Community wind project begins generating for Maine islands By Chris Madison

November 17, 2009 was a big day for the residents of the Fox Islands, offshore Maine. Three General Electric 1.5 megawatt wind turbines began operating, providing power for the two islands, which previously were paying about 28 cents per kilowatt hour, twice the national average, for power from the mainland. They expect their bills to go down within the year. That will cap an eight year effort by the Fox Islands Electric Cooperative, Inc., which first began looking into wind power back in 2001.

But the happy ending is just one of the many notable elements of this project. The CEO of Fox Islands Wind LLC, the company that oversaw the construction of the wind project, is a Harvard economics professor; he is now looking for similar opportunities in the coastal region. By all accounts, the islands community was solidly behind the project. They followed the construction progress closely this past summer, welcoming the construction crews and pitching in when necessary (including when the axle of a trailer carrying a tower section went off the road, blocking traffic for more than three hours). All summer, the islanders followed progress through emails and on fishermen’s radios, and even baked sweets for the visiting crews.

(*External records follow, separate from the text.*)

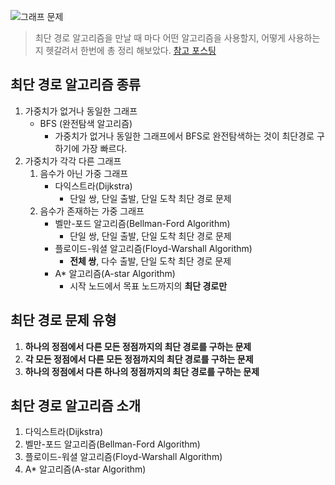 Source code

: ![그래프 문제](http://siddarthareddy.weebly.com/uploads/2/8/7/9/28799429/4999443.png?468)
>최단 경로 알고리즘을 만날 때 마다 어떤 알고리즘을 사용할지, 어떻게 사용하는지 헷갈려서 한번에 총 정리 해보았다.
>[참고 포스팅](https://technote-mezza.tistory.com/107)

## 최단 경로 알고리즘 종류

1. 가중치가 없거나 동일한 그래프
	- BFS (완전탐색 알고리즘)
		- 가중치가 없거나 동일한 그래프에서 BFS로 완전탐색하는 것이 최단경로 구하기에 가장 빠르다.
2. 가중치가 각각 다른 그래프
	1. 음수가 아닌 가중 그래프
		- 다익스트라(Dijkstra)
			- 단일 쌍, 단일 출발, 단일 도착 최단 경로 문제
	2. 음수가 존재하는 가중 그래프
		- 벨만-포드 알고리즘(Bellman-Ford Algorithm)
			- 단일 쌍, 단일 출발, 단일 도착 최단 경로 문제
		- 플로이드-워셜 알고리즘(Floyd-Warshall Algorithm)
			- **전체 쌍**, 다수 출발, 단일 도착 최단 경로 문제
		- A* 알고리즘(A-star Algorithm)
			- 시작 노드에서 목표 노드까지의 **최단 경로만**

## 최단 경로 문제 유형
1. **하나의 정점에서 다른 모든 정점까지의 최단 경로를 구하는 문제**
2. **각 모든 정점에서 다른 모든 정점까지의 최단 경로를 구하는 문제**
3. **하나의 정점에서 다른 하나의 정점까지의 최단 경로를 구하는 문제**

## 최단 경로 알고리즘 소개
1. 다익스트라(Dijkstra)
2. 벨만-포드 알고리즘(Bellman-Ford Algorithm)
3. 플로이드-워셜 알고리즘(Floyd-Warshall Algorithm)
4. A* 알고리즘(A-star Algorithm)


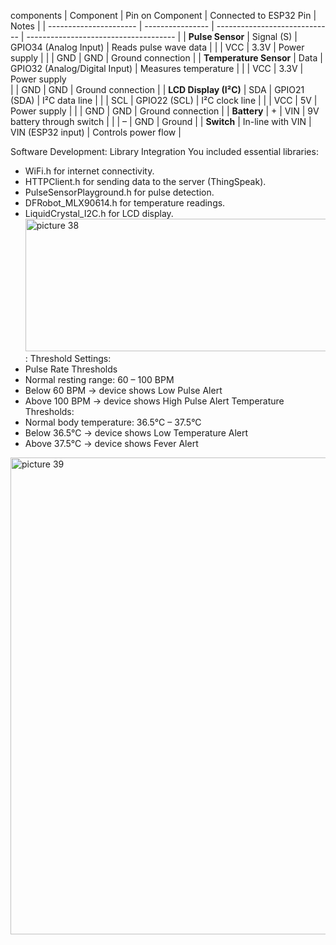 components 
| Component              | Pin on Component | Connected to ESP32 Pin        | Notes                                 |
| ---------------------- | ---------------- | ----------------------------- | ------------------------------------- |
| **Pulse Sensor**       | Signal (S)       | GPIO34 (Analog Input)         | Reads pulse wave data                 |
|                        | VCC              | 3.3V                          | Power supply                          |
|                        | GND              | GND                           | Ground connection                     |
| **Temperature Sensor** | Data             | GPIO32 (Analog/Digital Input) | Measures temperature                  |
|                        | VCC              | 3.3V                          | Power supply  
|                        | GND              | GND                           | Ground connection                     |
| **LCD Display (I²C)**  | SDA              | GPIO21 (SDA)                  | I²C data line                         |
|                        | SCL              | GPIO22 (SCL)                  | I²C clock line                        |
|                        | VCC              | 5V                            | Power supply                          |
|                        | GND              | GND                           | Ground connection                     |
| **Battery**            | +                | VIN                           | 9V battery through switch             |
|                        | –                | GND                           | Ground                                |
| **Switch**             | In-line with VIN | VIN (ESP32 input)             | Controls power flow                   |

Software Development:
Library Integration
You included essential libraries:
- WiFi.h for internet connectivity.
- HTTPClient.h for sending data to the server (ThingSpeak).
- PulseSensorPlayground.h for pulse detection.
- DFRobot_MLX90614.h for temperature readings.
- LiquidCrystal_I2C.h for LCD display.
<img width="642" height="212" alt="picture 38" src="https://github.com/user-attachments/assets/a8bde3ff-bf24-416c-873a-05c1e0dbb148" />:
 Threshold Settings:
 - Pulse Rate Thresholds
- Normal resting range: 60 – 100 BPM
- Below 60 BPM → device shows Low Pulse Alert
- Above 100 BPM → device shows High Pulse Alert
Temperature Thresholds:
- Normal body temperature: 36.5°C – 37.5°C
- Below 36.5°C → device shows Low Temperature Alert
- Above 37.5°C → device shows Fever Alert
<img width="942" height="763" alt="picture 39 " src="https://github.com/user-attachments/assets/3bfbbb52-bdf3-468d-9072-ef8f605e4ef6" />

The project’s higher-ups shared the upbeat spirit. "It is exciting to see the turbines in operation," said Baker, project CEO and Vice President for Community Wind at the Island Institute. "To see them providing benefits to these islands is the culmination of years of contribution by many people. These island communities are truly leaders in the field of coastal renewable energy," he added.

"This project demonstrates wind energy’s reliability and cost-effectiveness," said Victor Abate, Vice President, Renewables for GE Power & Water, which supplied the turbines. "The Fox Islands Wind Project should serve as an example of how safe, clean, renewable wind energy can power America and create jobs. GE is proud to be a part of this project and we’re confident that wind power will be a major source of clean, affordable energy for communities large and small."

For this project, the emphasis was on small–the small-town feel was palpable. When the job was done, the construction company that put up the towers placed an prominent notice on the project website that read, "Cianbro would like to thank local citizens for your help during transportation and construction for the Fox Islands Wind Project."

Susan Sloan, manager of strategic partnerships for AWEA and a community wind expert, said, "This community seized the wind and embraced an innovative solution to their electricity needs. While sharing in the effort to make this project happen, they will also share in the benefits of wind – long term stable cost, local jobs and a clean, inexhaustible fuel supply."